There is no guide for what happens when someone dies mad you. I am still navigating that rocky terrain, with therapy and vulnerability, by being honest with myself and the people in my life. There are few grief “how tos” for what should have, could have been done, for the wanted and the wished that cannot exist. I can’t tell you about survival, or what will come in the years after, because I am still working to get myself there, but I can tell you what you can do. You can continue living. The person you lost, at both their best and worst, would want you to. You can forgive yourself. You can also improve, be better than you were. A better friend, a better ally, a better ear. You can keep alive the parts of you they loved. By continuing forward, you provide a gateway for them, too.
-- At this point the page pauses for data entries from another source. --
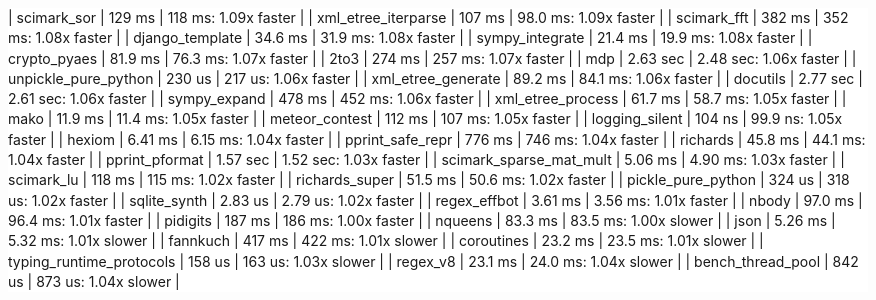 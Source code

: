 | scimark_sor                | 129 ms                                                 | 118 ms: 1.09x faster                                                            |
| xml_etree_iterparse        | 107 ms                                                 | 98.0 ms: 1.09x faster                                                           |
| scimark_fft                | 382 ms                                                 | 352 ms: 1.08x faster                                                            |
| django_template            | 34.6 ms                                                | 31.9 ms: 1.08x faster                                                           |
| sympy_integrate            | 21.4 ms                                                | 19.9 ms: 1.08x faster                                                           |
| crypto_pyaes               | 81.9 ms                                                | 76.3 ms: 1.07x faster                                                           |
| 2to3                       | 274 ms                                                 | 257 ms: 1.07x faster                                                            |
| mdp                        | 2.63 sec                                               | 2.48 sec: 1.06x faster                                                          |
| unpickle_pure_python       | 230 us                                                 | 217 us: 1.06x faster                                                            |
| xml_etree_generate         | 89.2 ms                                                | 84.1 ms: 1.06x faster                                                           |
| docutils                   | 2.77 sec                                               | 2.61 sec: 1.06x faster                                                          |
| sympy_expand               | 478 ms                                                 | 452 ms: 1.06x faster                                                            |
| xml_etree_process          | 61.7 ms                                                | 58.7 ms: 1.05x faster                                                           |
| mako                       | 11.9 ms                                                | 11.4 ms: 1.05x faster                                                           |
| meteor_contest             | 112 ms                                                 | 107 ms: 1.05x faster                                                            |
| logging_silent             | 104 ns                                                 | 99.9 ns: 1.05x faster                                                           |
| hexiom                     | 6.41 ms                                                | 6.15 ms: 1.04x faster                                                           |
| pprint_safe_repr           | 776 ms                                                 | 746 ms: 1.04x faster                                                            |
| richards                   | 45.8 ms                                                | 44.1 ms: 1.04x faster                                                           |
| pprint_pformat             | 1.57 sec                                               | 1.52 sec: 1.03x faster                                                          |
| scimark_sparse_mat_mult    | 5.06 ms                                                | 4.90 ms: 1.03x faster                                                           |
| scimark_lu                 | 118 ms                                                 | 115 ms: 1.02x faster                                                            |
| richards_super             | 51.5 ms                                                | 50.6 ms: 1.02x faster                                                           |
| pickle_pure_python         | 324 us                                                 | 318 us: 1.02x faster                                                            |
| sqlite_synth               | 2.83 us                                                | 2.79 us: 1.02x faster                                                           |
| regex_effbot               | 3.61 ms                                                | 3.56 ms: 1.01x faster                                                           |
| nbody                      | 97.0 ms                                                | 96.4 ms: 1.01x faster                                                           |
| pidigits                   | 187 ms                                                 | 186 ms: 1.00x faster                                                            |
| nqueens                    | 83.3 ms                                                | 83.5 ms: 1.00x slower                                                           |
| json                       | 5.26 ms                                                | 5.32 ms: 1.01x slower                                                           |
| fannkuch                   | 417 ms                                                 | 422 ms: 1.01x slower                                                            |
| coroutines                 | 23.2 ms                                                | 23.5 ms: 1.01x slower                                                           |
| typing_runtime_protocols   | 158 us                                                 | 163 us: 1.03x slower                                                            |
| regex_v8                   | 23.1 ms                                                | 24.0 ms: 1.04x slower                                                           |
| bench_thread_pool          | 842 us                                                 | 873 us: 1.04x slower                                                            |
Part of my coping is a commitment to learning. If that struggle reappears elsewhere, as it statistically will, I want to rewrite the script of my being there. I want to, without fear or hesitation, be a system of support. I have found passion in the call to action for harm reduction, understanding and supporting the lifesaving ways in which overdose can and should be reversed. I have released my grudges. I tell people that I love them in spite of frustration. I tell people I love them more often than is thought appropriate. I tell people I love them with the small belief that maybe, for one of those people, it will get them to the next hour. Would it have with Abbey? Who is to say? All I know is that effort always outweighs its alternatives.
I am comforted in reminiscing on moments, in the time I spend with mutual friends and the family that loved her with every part of their existence. Her mom and I keep the conversation about her going, because we understand that in doing so, we keep her legacy as well. I am doing my best to write about her, about the space that exists in her absence, with honesty and much like Abbey, without fear.
At the visitation before the funeral, a friend of her family’s sat down next to me, rubbed her hand on my upper back in consolation. Having recognized me from the pictures shared online during four, seemingly infinite years, she had been looking for me to talk to. She held both of my hands and offered me something she knew I would need.
“I had lunch with Abbey a week ago. We spoke about you. She was mad at you, yes, but she told me she still loved you. Boy, did she love you. So, so much.”
Danielle Shorr is an MFA student and associate professor at Chapman University forever trying to make the transition from poetry to fiction. She has a fear of commitment in regard to novel writing and an affinity for wiener dogs. When she’s not staring in awe at her newly installed bookcase, she’s most likely consuming short story collections or curating her list of Orange County’s best eats. Her work have been published by TheNewVerseNews, Calliope, Rhythm & Bones press, and MTV.